Source texts of formatted documents:
------------------------------------------------------------------------

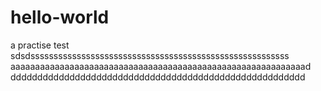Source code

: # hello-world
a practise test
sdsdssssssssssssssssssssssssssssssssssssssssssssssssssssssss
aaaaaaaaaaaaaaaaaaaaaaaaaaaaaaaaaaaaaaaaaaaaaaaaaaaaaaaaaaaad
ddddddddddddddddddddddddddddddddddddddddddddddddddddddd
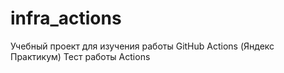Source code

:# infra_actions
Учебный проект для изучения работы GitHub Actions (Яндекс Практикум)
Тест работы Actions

------------------------------------------------------------------------

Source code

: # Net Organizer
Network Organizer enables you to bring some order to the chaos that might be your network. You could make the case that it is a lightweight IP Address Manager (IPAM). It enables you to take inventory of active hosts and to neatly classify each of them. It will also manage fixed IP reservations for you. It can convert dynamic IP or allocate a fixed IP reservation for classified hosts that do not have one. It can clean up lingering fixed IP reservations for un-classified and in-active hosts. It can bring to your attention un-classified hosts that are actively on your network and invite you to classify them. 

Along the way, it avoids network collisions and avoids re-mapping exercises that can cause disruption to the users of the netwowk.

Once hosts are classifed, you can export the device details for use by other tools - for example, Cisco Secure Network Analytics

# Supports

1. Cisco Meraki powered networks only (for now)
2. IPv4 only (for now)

------------------------------------------------------------------------

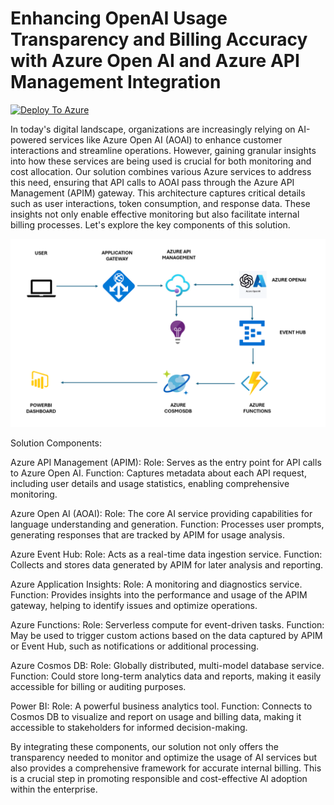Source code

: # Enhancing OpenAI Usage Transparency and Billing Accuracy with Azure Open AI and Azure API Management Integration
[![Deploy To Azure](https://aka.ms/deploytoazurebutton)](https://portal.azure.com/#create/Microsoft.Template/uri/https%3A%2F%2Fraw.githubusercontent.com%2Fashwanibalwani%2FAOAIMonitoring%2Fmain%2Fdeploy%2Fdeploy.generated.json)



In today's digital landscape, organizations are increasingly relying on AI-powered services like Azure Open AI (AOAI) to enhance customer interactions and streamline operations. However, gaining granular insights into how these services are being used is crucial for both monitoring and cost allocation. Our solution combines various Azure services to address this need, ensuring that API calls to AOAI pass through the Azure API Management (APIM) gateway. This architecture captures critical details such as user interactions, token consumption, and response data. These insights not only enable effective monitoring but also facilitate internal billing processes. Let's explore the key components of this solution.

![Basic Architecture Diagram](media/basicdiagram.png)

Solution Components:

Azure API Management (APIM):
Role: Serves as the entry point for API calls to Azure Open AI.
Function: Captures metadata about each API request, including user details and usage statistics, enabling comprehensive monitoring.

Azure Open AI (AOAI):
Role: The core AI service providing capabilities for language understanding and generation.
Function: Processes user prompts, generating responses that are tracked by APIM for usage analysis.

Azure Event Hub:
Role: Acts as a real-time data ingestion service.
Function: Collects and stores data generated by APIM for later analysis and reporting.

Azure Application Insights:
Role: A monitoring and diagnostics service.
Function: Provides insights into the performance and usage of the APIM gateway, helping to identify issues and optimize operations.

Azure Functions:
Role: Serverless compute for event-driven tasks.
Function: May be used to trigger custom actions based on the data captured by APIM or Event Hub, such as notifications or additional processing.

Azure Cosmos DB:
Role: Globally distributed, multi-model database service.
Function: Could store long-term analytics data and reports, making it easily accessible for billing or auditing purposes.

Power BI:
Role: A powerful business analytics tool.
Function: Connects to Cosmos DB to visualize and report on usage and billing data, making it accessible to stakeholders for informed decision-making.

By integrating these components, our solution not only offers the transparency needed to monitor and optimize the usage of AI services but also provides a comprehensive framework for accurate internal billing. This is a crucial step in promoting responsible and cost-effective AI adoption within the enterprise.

------------------------------------------------------------------------

PROBLEM REQUIREMENTS: Retype only the lines above between the line with "Role: Globally distributed, multi-model" and the line with "By integrating these", counting those two lines as well, and keep every character as it is.

REPLY:
Role: Globally distributed, multi-model database service.
Function: Could store long-term analytics data and reports, making it easily accessible for billing or auditing purposes.

Power BI:
Role: A powerful business analytics tool.
Function: Connects to Cosmos DB to visualize and report on usage and billing data, making it accessible to stakeholders for informed decision-making.

By integrating these components, our solution not only offers the transparency needed to monitor and optimize the usage of AI services but also provides a comprehensive framework for accurate internal billing. This is a crucial step in promoting responsible and cost-effective AI adoption within the enterprise.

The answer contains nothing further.